J’ai toujours été surpris par le comportement des chefs d’Etat successifs de notre pays vis-à-vis des opérateurs économiques nationaux. Il y a comme une distance haineuse que tous développent à leur égard, surtout lorsqu’ils se retrouvent à leur second mandat. La situation est nettement perceptible lors des voyages officiels à l’extérieur. Yayi ne commit presque jamais l’erreur d’y inviter les opérateurs économiques, presque comme Mathieu Kérékou.
C’est pourquoi beaucoup d’observateurs ont été surpris de voir le Président de la CCIB ce mercredi, aux côtés du chef de l’Etat en Norvège.
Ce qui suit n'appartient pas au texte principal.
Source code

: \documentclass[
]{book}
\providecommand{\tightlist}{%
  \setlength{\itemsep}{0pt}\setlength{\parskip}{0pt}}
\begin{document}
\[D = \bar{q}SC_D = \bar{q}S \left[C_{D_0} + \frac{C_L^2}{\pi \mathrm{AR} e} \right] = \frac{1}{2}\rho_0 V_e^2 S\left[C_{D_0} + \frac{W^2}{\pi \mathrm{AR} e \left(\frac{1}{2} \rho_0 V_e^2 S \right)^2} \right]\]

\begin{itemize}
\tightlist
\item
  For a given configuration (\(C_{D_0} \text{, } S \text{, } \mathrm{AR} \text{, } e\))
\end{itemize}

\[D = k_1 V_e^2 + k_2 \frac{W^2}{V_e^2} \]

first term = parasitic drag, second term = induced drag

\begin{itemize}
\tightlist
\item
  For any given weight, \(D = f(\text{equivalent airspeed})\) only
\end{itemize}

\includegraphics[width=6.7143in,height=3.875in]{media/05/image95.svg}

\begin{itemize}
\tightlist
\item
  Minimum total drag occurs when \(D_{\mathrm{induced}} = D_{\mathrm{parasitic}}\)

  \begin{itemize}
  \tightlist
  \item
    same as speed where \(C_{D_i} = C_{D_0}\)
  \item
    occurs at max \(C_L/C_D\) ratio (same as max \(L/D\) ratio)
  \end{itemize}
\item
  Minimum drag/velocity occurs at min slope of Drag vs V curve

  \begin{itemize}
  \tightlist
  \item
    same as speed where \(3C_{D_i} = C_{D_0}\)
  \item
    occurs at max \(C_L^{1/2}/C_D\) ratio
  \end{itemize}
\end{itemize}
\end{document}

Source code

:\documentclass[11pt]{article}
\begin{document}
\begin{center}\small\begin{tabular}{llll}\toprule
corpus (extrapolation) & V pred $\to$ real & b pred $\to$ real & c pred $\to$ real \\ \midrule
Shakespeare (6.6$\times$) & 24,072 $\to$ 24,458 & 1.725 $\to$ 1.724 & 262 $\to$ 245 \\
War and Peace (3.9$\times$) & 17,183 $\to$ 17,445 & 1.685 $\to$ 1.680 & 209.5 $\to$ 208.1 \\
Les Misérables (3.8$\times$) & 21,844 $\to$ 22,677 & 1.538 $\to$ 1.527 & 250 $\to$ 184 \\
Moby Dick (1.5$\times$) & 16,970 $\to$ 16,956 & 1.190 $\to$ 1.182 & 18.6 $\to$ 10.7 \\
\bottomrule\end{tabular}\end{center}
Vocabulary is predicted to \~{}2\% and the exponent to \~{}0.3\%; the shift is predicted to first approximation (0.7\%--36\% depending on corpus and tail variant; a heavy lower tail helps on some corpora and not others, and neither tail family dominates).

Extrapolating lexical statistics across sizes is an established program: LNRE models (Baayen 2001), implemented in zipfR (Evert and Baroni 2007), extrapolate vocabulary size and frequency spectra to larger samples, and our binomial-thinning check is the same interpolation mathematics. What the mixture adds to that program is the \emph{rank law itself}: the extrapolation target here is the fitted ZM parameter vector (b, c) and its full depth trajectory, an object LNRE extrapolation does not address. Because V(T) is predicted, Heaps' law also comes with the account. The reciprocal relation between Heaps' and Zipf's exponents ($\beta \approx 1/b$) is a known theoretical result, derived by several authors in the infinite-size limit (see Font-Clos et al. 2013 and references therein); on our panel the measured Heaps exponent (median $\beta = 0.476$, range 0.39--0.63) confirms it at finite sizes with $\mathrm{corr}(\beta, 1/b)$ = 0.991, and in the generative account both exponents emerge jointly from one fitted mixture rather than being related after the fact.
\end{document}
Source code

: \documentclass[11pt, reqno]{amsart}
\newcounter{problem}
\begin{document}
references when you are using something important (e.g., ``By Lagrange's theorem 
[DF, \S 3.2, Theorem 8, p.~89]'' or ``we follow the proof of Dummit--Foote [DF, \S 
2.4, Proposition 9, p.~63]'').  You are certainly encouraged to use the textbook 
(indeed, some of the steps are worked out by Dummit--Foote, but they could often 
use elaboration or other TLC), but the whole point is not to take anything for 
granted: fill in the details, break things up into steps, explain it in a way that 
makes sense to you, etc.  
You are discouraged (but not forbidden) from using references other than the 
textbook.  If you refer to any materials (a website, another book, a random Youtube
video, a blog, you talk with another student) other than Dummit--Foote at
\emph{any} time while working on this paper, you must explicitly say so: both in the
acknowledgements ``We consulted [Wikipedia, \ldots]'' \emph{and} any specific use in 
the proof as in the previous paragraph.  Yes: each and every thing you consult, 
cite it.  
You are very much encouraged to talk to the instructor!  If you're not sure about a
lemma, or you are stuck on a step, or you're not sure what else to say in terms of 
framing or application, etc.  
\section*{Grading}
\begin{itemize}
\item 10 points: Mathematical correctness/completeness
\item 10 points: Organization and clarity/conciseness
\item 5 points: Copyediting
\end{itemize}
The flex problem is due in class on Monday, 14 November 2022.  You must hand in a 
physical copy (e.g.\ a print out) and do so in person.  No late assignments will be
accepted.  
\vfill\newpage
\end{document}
Le journal Matin libre a même titré en manchette ce jeudi : « Enfin le bon bout avec les opérateurs économiques ? »
L’article indique : « Depuis bientôt 3 ans on n’a jamais vu Patrice Talon s’afficher avec le président de la CCIB. Encore moins lors d’une visite officielle à l’étranger où il est question de faire venir des investisseurs. » La grande interrogation de Matin libre se situe dans cette phrase : Mais si c’est juste une opération de charme pour faire taire les critiques et se donner bonne image dans le cadre des élections à venir, ou si c’est sa manière à lui de montrer qu’il n’y a jamais eu de chasse aux opérateurs économiques locaux, alors les créateurs d’emploi et de richesse ne sont pas encore au bout de leurs peines. »
L’interrogation du journal aurait pu se faire sous Yayi ou sous feu Kérékou, qu’elle aurait eu la même pertinence. Alors question : pourquoi tant de distance lors des voyages officiels ?
Comme tout est politique dans ce pays, la première réponse est que chacun d’eux craint que les opérateurs économiques promus finissent par rassembler suffisamment de moyens pour devenir des menaces pour le régime en place. La deuxième réponse, c’est qu’en réalité étant donné la rareté des industriels, les opérateurs économiques capables d’exporter des biens et services d’origine béninoise, sont très rares. La troisième hypothèse que j’agite est que les chefs d’Etat de notre pays se rendent compte peut-être que les opérateurs économiques béninois sont médiocres et ne peuvent se vendre à l’étranger. Quelle est donc l’hypothèse la plus plausible ? A chacun d’en juger selon ses observations.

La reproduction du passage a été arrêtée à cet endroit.